La impunidad en México no siempre se teje con corrupción explícita. A veces basta la indiferencia. El silencio. El miedo. La complicidad pasiva. Pero también esos silencios deben ser investigados.
Rancho Izaguirre debe ser un parteaguas. No puede convertirse en otra historia de horror que se diluya en el olvido. Hay posibilidades reales de justicia si se toma en serio la palabra de los sobrevivientes y se busca en los detenidos algo más que culpables, sino informantes, piezas de un rompecabezas más amplio. Si se colabora con las madres buscadoras y se aprovechan sus años de trabajo.
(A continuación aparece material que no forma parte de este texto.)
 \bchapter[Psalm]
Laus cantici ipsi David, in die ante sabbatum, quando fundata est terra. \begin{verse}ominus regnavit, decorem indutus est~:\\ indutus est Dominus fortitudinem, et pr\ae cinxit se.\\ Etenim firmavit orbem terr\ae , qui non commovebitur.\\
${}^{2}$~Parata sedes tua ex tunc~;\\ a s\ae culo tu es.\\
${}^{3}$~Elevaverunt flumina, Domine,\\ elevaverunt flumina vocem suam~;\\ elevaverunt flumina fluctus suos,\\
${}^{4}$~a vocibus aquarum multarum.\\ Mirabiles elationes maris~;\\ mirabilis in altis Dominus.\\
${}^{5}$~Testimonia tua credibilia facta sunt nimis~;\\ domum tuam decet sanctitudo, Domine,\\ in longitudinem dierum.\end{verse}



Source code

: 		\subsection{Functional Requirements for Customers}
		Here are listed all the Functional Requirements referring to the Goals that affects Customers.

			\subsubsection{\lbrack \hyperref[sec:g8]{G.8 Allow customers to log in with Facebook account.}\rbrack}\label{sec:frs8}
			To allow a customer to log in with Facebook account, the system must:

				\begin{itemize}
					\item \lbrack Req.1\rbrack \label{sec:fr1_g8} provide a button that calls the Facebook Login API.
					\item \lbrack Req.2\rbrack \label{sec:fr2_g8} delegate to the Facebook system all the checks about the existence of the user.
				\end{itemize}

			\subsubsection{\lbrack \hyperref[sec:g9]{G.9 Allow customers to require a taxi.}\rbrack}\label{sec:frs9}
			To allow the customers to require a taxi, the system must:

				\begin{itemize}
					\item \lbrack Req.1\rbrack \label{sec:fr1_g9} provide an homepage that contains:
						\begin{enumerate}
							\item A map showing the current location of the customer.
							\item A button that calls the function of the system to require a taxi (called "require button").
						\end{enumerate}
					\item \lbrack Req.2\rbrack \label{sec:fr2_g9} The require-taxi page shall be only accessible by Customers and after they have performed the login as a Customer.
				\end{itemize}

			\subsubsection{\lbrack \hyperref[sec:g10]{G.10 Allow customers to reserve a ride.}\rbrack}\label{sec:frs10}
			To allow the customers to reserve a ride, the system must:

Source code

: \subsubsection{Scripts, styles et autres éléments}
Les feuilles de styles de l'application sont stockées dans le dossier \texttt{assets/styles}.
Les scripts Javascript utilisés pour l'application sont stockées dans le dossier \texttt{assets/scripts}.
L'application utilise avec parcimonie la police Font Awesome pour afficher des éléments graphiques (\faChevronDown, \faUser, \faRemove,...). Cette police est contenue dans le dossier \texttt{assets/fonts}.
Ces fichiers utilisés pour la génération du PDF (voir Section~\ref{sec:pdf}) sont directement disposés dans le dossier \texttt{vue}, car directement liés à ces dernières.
Si se reconoce la dimensión digital del crimen. Si se expone a quienes permitieron, facilitaron o toleraron.
La verdad puede encontrarse. La justicia puede alcanzarse. Pero para ello se requiere más que boletines y detenciones espectaculares. Se necesita una voluntad política firme, una fiscalía autónoma, una sociedad activa y un Estado que, por una vez, no actúe con lentitud criminal.
Lo que ocurrió en el rancho Izaguirre es una herida abierta. Y como toda herida, solo sanará si se limpia a fondo. Aunque duela. Aunque sangre. Aunque revele más de lo que quisiéramos aceptar. Porque esa es la única forma de honrar a las víctimas, a los sobrevivientes y a los desaparecidos que aún esperan justicia en la oscuridad. Eso pienso yo, usted qué opina. La política es de bronce.